ARS: It has been written that Warhol’s work, like yours, depicts the politician in a sort of grotesque manner. But this doesn’t undermine the fact that both works are attractive. Vote Hillary is bright and poppy and for lack of better words cheerful. Do you believe that art owes a fidelity to something that attracts us? And moreover, do you think that activist art can be more successful if it maintains an aesthetic please without compromising its message?
DK: Form is the vehicle in which to deliver content. I think of the formal qualities of what I make as high level craft and form of seduction. That coupled with the social and political makes the kind of art that interests me enough to do it.
ARS: In recent weeks, your work OY/YO has quite literally been at the center of a movement, located in front of The Brooklyn Museum where thousands have gathered in recent months for protests (see image below). How does this work fit into the conversation? And if it does, is it in the way that you had foreseen/ intended?
DK: I have always thought of OY/YO in terms of community and communities. It speaks in many ways to so many different kinds of people. To have the piece be included in this out pouring of resilience, visibility, love and power at the Black Trans Lives Matters and Juneteenth rallies was overwhelmingly moving and thrilling. Since I couldn’t be there myself (at risk plus a broken toe) I felt like the best of me was there. It made me weep.
ARS: Let’s talk about licensing for a second. I think lots of people are under the impression that ‘art as activism’ and ‘art as merchandising’ are somehow inherently opposed to one and other. But that isn’t really accurate, is it? How do you reconcile the two, being an ‘activist artists’ and a proponent of licensing your work (if indeed you even feel the need to reconcile)?

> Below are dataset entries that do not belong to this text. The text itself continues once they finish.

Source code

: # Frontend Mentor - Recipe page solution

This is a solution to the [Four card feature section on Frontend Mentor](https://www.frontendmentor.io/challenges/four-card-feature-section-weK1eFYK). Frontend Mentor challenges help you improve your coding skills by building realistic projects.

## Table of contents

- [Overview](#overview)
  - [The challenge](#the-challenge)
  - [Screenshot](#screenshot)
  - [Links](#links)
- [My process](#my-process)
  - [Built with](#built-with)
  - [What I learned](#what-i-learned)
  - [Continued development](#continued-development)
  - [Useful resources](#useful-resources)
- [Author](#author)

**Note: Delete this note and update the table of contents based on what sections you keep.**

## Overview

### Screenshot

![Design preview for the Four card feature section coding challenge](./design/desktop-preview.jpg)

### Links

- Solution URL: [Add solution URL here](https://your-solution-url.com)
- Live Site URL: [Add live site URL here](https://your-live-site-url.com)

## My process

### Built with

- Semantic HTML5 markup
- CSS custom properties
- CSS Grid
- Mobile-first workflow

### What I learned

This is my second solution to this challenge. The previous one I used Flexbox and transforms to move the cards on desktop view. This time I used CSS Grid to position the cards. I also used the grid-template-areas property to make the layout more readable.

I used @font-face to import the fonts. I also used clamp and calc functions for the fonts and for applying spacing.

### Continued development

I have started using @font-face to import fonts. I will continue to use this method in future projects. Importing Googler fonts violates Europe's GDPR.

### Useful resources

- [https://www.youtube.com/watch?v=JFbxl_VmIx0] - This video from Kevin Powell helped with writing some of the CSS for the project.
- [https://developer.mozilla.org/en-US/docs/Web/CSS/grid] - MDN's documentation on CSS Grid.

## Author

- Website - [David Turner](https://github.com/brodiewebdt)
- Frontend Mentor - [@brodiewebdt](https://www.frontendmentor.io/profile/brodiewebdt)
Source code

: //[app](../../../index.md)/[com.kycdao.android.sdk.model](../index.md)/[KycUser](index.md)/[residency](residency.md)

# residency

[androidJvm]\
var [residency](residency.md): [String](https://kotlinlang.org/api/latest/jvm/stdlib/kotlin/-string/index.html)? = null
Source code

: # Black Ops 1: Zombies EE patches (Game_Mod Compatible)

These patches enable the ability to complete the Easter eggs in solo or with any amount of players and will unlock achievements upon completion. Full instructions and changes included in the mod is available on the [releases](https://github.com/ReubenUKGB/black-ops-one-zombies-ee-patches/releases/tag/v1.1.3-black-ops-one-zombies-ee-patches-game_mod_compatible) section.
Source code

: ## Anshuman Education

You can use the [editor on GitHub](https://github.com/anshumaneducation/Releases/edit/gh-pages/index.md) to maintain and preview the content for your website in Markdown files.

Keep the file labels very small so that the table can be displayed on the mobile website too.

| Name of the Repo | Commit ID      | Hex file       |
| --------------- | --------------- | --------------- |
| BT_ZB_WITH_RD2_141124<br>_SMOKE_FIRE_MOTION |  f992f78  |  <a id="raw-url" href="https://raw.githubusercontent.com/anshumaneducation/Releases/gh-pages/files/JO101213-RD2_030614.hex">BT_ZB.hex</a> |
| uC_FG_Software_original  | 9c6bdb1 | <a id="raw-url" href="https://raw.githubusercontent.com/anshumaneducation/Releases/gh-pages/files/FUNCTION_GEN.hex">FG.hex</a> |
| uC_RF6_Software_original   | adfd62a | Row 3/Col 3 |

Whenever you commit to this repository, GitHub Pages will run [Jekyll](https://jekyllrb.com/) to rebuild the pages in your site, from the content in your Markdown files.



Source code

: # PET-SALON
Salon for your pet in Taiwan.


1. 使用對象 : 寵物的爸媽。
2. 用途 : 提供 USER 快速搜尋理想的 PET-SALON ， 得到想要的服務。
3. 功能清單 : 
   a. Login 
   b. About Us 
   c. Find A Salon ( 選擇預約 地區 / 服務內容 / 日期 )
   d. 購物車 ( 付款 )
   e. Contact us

Perhaps this is a stretch, but might it be fair to say that licensing work is a form of ‘activism’ on the part of the artist in regards to safeguarding their craft and securing a livelihood?
DK: Licensing work for consumer items might be considered a form of activism if activism is inherent in the work. If you have something to say, it’s another way to get the word out. That’s why political campaigns have merch. That is why every campaign now has a store attached on its website. I sleep in Stacey Abrams, Elizabeth Warren, Kamala Harris tee shirts. I have endless Hillary tees and merch. But just to be clear, I have made barely any money from licensing. I aspire to a revenue stream from merch. To quote one of my sheroes, Barbara Kruger: You make history when you do business.
ARS: OY/YO has been used for merchandising on multiple occasions What does merchandising your work mean to you? What do you think the benefits of merchandising one’s work can be? When it comes to activist art in particular, do you think it helps to disseminate a message?
DK: Not everyone cares about art or thinks about it. But everyone needs a coffee cup or a tee shirt. The democratizing effect of merchandising isn’t of interest to everybody but it is to me. It is a great way to disseminate content. Not many people can afford art, but they can afford a keychain. And how much do I love to see a baby in an OY/YO onesie?